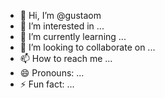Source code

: - 👋 Hi, I’m @gustaom
- 👀 I’m interested in ...
- 🌱 I’m currently learning ...
- 💞️ I’m looking to collaborate on ...
- 📫 How to reach me ...
- 😄 Pronouns: ...
- ⚡ Fun fact: ...

<!---
gustaom/gustaom is a ✨ special ✨ repository because its `README.md` (this file) appears on your GitHub profile.
You can click the Preview link to take a look at your changes.
--->
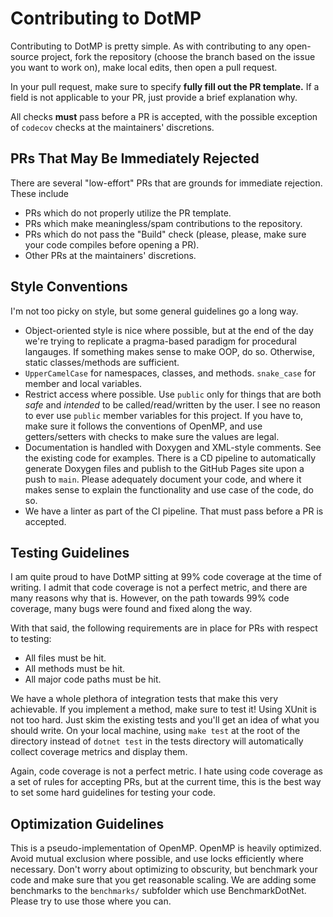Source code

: # Contributing to DotMP

Contributing to DotMP is pretty simple.
As with contributing to any open-source project,
fork the repository (choose the branch based on the issue you want to work on),
make local edits, then open a pull request.

In your pull request, make sure to specify **fully fill out the PR template.**
If a field is not applicable to your PR, just provide a brief explanation why.

All checks **must** pass before a PR is accepted, with the possible exception of `codecov` checks at the maintainers' discretions.

## PRs That May Be Immediately Rejected

There are several "low-effort" PRs that are grounds for immediate rejection. These include
- PRs which do not properly utilize the PR template.
- PRs which make meaningless/spam contributions to the repository.
- PRs which do not pass the "Build" check (please, please, make sure your code compiles before opening a PR).
- Other PRs at the maintainers' discretions.

## Style Conventions

I'm not too picky on style, but some general guidelines go a long way.

* Object-oriented style is nice where possible, but at the end of the day we're trying to replicate a pragma-based paradigm for procedural langauges.
If something makes sense to make OOP, do so. Otherwise, static classes/methods are sufficient.
* `UpperCamelCase` for namespaces, classes, and methods. `snake_case` for member and local variables.
* Restrict access where possible. Use `public` only for things that are both *safe* and *intended* to be called/read/written by the user.
I see no reason to ever use `public` member variables for this project.
If you have to, make sure it follows the conventions of OpenMP, and use getters/setters with checks to make sure the values are legal.
* Documentation is handled with Doxygen and XML-style comments. See the existing code for examples.
There is a CD pipeline to automatically generate Doxygen files and publish to the GitHub Pages site upon a push to `main`.
Please adequately document your code, and where it makes sense to explain the functionality and use case of the code, do so.
* We have a linter as part of the CI pipeline.
That must pass before a PR is accepted.

## Testing Guidelines
I am quite proud to have DotMP sitting at 99% code coverage at the time of writing.
I admit that code coverage is not a perfect metric, and there are many reasons why that is.
However, on the path towards 99% code coverage, many bugs were found and fixed along the way.

With that said, the following requirements are in place for PRs with respect to testing:
- All files must be hit.
- All methods must be hit.
- All major code paths must be hit.

We have a whole plethora of integration tests that make this very achievable.
If you implement a method, make sure to test it!
Using XUnit is not too hard.
Just skim the existing tests and you'll get an idea of what you should write.
On your local machine, using `make test` at the root of the directory instead of `dotnet test` in the tests directory will automatically collect coverage metrics and display them.

Again, code coverage is not a perfect metric.
I hate using code coverage as a set of rules for accepting PRs, but at the current time, this is the best way to set some hard guidelines for testing your code.

## Optimization Guidelines

This is a pseudo-implementation of OpenMP. OpenMP is heavily optimized. Avoid mutual exclusion where possible, and use locks efficiently where necessary.
Don't worry about optimizing to obscurity, but benchmark your code and make sure that you get reasonable scaling.
We are adding some benchmarks to the `benchmarks/` subfolder which use BenchmarkDotNet. Please try to use those where you can.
□ □ □ □ □ □ □
### TASK DIRECTIONS:
Without including any image, reproduce the full listing above as written.

### RESULT BELOW:
Source code

: - 👋 Hi, I’m @gustaom
- 👀 I’m interested in ...
- 🌱 I’m currently learning ...
- 💞️ I’m looking to collaborate on ...
- 📫 How to reach me ...
- 😄 Pronouns: ...
- ⚡ Fun fact: ...

<!---
gustaom/gustaom is a ✨ special ✨ repository because its `README.md` (this file) appears on your GitHub profile.
You can click the Preview link to take a look at your changes.
--->
Source code

: # Contributing to DotMP

Contributing to DotMP is pretty simple.
As with contributing to any open-source project,
fork the repository (choose the branch based on the issue you want to work on),
make local edits, then open a pull request.

In your pull request, make sure to specify **fully fill out the PR template.**
If a field is not applicable to your PR, just provide a brief explanation why.

All checks **must** pass before a PR is accepted, with the possible exception of `codecov` checks at the maintainers' discretions.

## PRs That May Be Immediately Rejected

There are several "low-effort" PRs that are grounds for immediate rejection. These include
- PRs which do not properly utilize the PR template.
- PRs which make meaningless/spam contributions to the repository.
- PRs which do not pass the "Build" check (please, please, make sure your code compiles before opening a PR).
- Other PRs at the maintainers' discretions.

## Style Conventions

I'm not too picky on style, but some general guidelines go a long way.

* Object-oriented style is nice where possible, but at the end of the day we're trying to replicate a pragma-based paradigm for procedural langauges.
If something makes sense to make OOP, do so. Otherwise, static classes/methods are sufficient.
* `UpperCamelCase` for namespaces, classes, and methods. `snake_case` for member and local variables.
* Restrict access where possible. Use `public` only for things that are both *safe* and *intended* to be called/read/written by the user.
I see no reason to ever use `public` member variables for this project.
If you have to, make sure it follows the conventions of OpenMP, and use getters/setters with checks to make sure the values are legal.
* Documentation is handled with Doxygen and XML-style comments. See the existing code for examples.
There is a CD pipeline to automatically generate Doxygen files and publish to the GitHub Pages site upon a push to `main`.
Please adequately document your code, and where it makes sense to explain the functionality and use case of the code, do so.
* We have a linter as part of the CI pipeline.
That must pass before a PR is accepted.

## Testing Guidelines
I am quite proud to have DotMP sitting at 99% code coverage at the time of writing.
I admit that code coverage is not a perfect metric, and there are many reasons why that is.
However, on the path towards 99% code coverage, many bugs were found and fixed along the way.

With that said, the following requirements are in place for PRs with respect to testing:
- All files must be hit.
- All methods must be hit.
- All major code paths must be hit.

We have a whole plethora of integration tests that make this very achievable.
If you implement a method, make sure to test it!
Using XUnit is not too hard.
Just skim the existing tests and you'll get an idea of what you should write.
On your local machine, using `make test` at the root of the directory instead of `dotnet test` in the tests directory will automatically collect coverage metrics and display them.

Again, code coverage is not a perfect metric.
I hate using code coverage as a set of rules for accepting PRs, but at the current time, this is the best way to set some hard guidelines for testing your code.

## Optimization Guidelines

This is a pseudo-implementation of OpenMP. OpenMP is heavily optimized. Avoid mutual exclusion where possible, and use locks efficiently where necessary.
Don't worry about optimizing to obscurity, but benchmark your code and make sure that you get reasonable scaling.
We are adding some benchmarks to the `benchmarks/` subfolder which use BenchmarkDotNet. Please try to use those where you can.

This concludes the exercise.